Geologically, the Luc Yen deposits lie within the Lo Gam zone of the Red River shear zone system, in metamorphosed sediments of Cambrian age. The ruby formed through amphibolite-facies metamorphism associated with the Cenozoic India–Eurasia continental collision about 21–23 million years ago — the same tectonic event that created the entire marble ruby belt stretching from Afghanistan to Southeast Asia. Along this same belt lie Mogok (Myanmar), Hunza (Pakistan), and the Tajikistan deposits — all of them offspring of the great continental collision that raised the Himalaya. Most Luc Yen ruby today is recovered by small-scale artisanal miners from placer deposits and ore pockets within the limestone mountains.
This artisanal mode of mining, beyond its economic significance for rural communities, leaves its mark on the stone itself: Luc Yen ruby is often recovered from placers after natural transport, so many stones have abraded surfaces and need cutting to reveal their beauty. This is also why the Luc Yen market spans a wide range of quality — from rough at cabochon grade to clear, fine-colored stones that meet faceting standards — and why a top-grade, certified Luc Yen stone is so valuable: it is the apex of a very broad quality spectrum.
Why Luc Yen ruby "glows"

The "glow" (red fluorescence) is the core value and the most recognizable feature of marble-hosted ruby. The mechanism lies in color chemistry: the red color of ruby is created by the element chromium (Cr³⁺), and chromium also fluoresces red under ultraviolet light as well as under UV-rich daylight. But this fluorescence is quenched by iron (Fe). Because the Luc Yen marble is very poor in iron, the chromium is free to "shine" — the stone appears to burn with an inner fire even in weak light.
This is precisely the key dividing line between the world's two ruby families. The table below compares them:
| Criterion | Marble-hosted (Luc Yen, Mogok) | Basalt-hosted (Thailand, Australia) |
|---|---|---|
| Iron content | Low | High |
| Red fluorescence | Strong — "glowing" | Quenched |
| Red color | Vivid, pure red, up to "pigeon's blood" | Darker, brownish or purplish |
| Visual vividness | High | More subdued |
One spectroscopic detail: marble-hosted ruby typically shows a characteristic ultraviolet absorption peak around 418 nm related to the vanadium ion (V³⁺) — one of the spectral signatures laboratories use when analyzing metamorphic corundum.
For the buyer, this fluorescence has a very practical meaning.
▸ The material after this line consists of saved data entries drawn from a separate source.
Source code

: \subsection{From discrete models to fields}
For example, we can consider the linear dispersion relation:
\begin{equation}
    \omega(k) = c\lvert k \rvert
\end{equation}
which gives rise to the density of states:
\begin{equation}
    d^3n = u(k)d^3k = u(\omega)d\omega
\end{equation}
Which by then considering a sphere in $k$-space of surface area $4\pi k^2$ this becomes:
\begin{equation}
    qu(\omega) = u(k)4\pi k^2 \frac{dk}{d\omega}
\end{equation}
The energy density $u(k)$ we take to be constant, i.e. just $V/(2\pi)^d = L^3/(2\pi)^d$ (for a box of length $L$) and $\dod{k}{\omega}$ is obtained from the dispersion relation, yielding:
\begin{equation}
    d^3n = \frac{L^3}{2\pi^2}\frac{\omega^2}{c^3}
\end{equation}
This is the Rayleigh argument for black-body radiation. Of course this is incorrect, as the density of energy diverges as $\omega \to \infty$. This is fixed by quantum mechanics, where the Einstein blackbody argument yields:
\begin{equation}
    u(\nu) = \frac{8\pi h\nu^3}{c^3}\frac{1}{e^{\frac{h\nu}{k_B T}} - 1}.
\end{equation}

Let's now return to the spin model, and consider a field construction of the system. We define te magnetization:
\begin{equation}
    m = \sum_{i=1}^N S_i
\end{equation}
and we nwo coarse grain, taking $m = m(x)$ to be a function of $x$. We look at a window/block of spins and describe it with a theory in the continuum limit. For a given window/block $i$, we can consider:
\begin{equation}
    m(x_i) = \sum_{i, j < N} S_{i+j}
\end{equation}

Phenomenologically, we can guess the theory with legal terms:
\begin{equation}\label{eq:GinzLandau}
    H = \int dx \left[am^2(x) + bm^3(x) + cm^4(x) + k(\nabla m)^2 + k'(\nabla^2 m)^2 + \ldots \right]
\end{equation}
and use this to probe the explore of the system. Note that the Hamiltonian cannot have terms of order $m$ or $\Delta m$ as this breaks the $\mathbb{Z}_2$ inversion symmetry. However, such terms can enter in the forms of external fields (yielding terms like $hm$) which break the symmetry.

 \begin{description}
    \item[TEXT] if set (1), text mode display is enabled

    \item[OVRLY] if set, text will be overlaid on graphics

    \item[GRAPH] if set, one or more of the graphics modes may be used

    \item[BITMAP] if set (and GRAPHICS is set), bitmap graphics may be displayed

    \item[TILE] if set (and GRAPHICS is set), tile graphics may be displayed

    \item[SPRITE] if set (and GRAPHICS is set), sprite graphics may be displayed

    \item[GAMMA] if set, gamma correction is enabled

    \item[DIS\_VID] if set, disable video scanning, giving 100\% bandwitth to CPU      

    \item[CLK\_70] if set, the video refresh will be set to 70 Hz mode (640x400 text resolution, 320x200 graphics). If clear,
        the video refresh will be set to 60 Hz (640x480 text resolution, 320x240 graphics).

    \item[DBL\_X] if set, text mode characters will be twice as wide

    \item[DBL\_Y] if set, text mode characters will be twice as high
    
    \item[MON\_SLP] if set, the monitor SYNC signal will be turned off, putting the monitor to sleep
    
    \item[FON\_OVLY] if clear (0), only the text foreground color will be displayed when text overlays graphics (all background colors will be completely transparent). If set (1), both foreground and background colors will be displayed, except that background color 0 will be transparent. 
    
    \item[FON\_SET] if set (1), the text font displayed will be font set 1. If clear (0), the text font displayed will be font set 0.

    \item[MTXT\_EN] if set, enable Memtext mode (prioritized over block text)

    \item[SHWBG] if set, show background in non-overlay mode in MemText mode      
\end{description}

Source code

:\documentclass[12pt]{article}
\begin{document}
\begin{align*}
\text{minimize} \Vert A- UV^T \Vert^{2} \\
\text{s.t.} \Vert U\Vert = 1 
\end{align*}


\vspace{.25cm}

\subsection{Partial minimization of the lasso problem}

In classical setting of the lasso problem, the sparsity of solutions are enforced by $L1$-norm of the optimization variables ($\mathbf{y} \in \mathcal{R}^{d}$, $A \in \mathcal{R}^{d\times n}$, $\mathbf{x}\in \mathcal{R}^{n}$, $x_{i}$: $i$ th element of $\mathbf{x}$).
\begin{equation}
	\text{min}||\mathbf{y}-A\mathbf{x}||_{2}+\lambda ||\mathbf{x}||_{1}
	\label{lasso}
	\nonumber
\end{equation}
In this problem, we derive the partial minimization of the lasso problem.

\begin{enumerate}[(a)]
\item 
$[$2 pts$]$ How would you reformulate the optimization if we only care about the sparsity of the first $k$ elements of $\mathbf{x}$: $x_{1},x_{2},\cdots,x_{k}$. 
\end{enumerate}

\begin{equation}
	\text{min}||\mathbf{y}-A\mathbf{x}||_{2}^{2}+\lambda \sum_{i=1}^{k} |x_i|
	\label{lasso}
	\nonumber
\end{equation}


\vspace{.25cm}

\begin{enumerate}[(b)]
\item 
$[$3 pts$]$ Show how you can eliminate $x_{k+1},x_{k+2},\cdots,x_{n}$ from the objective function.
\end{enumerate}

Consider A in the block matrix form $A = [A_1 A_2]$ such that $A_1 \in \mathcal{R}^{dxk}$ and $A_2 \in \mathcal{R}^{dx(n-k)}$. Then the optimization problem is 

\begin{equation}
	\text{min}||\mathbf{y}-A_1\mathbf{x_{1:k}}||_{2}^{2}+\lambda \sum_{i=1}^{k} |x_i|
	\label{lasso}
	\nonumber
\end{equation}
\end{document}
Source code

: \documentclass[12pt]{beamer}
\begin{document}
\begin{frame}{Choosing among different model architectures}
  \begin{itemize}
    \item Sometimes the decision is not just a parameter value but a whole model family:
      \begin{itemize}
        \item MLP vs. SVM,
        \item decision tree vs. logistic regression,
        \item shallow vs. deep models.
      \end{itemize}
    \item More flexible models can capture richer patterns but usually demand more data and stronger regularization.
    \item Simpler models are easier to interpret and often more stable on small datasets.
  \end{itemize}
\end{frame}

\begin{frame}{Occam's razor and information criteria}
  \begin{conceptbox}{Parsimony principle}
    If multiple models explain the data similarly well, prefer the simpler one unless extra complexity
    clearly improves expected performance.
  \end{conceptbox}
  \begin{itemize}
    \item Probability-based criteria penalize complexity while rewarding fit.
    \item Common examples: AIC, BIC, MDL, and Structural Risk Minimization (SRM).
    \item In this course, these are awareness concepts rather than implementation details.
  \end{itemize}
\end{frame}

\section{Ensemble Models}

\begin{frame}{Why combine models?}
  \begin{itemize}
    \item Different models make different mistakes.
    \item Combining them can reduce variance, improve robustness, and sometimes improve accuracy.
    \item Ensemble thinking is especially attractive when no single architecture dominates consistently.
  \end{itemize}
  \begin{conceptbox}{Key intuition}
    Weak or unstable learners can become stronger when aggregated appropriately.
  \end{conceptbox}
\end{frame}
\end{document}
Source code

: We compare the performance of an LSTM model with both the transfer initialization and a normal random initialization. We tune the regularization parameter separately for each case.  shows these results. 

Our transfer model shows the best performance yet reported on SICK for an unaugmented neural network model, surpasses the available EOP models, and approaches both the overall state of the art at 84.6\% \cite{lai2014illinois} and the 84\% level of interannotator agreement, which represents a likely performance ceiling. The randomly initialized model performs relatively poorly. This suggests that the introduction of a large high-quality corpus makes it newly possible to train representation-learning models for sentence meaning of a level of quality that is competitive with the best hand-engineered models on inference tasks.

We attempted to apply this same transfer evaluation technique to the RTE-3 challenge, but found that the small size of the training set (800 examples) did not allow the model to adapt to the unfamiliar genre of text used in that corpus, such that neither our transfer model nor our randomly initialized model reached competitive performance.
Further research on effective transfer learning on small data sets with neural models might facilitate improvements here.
Because daylight contains ultraviolet, a strong red fluorescence makes the stone appear to intensify in sunlight rather than wash out — the opposite of how an iron-rich, basalt-hosted ruby behaves. A simple long-wave UV lamp will reveal this glow clearly, and while it is not a substitute for laboratory analysis, it is one of the first observations a gemologist records when a stone is presented as Vietnamese or Burmese ruby. The strength and color of the fluorescence, read together with the body color, already narrows the field considerably before any advanced instrument is brought in.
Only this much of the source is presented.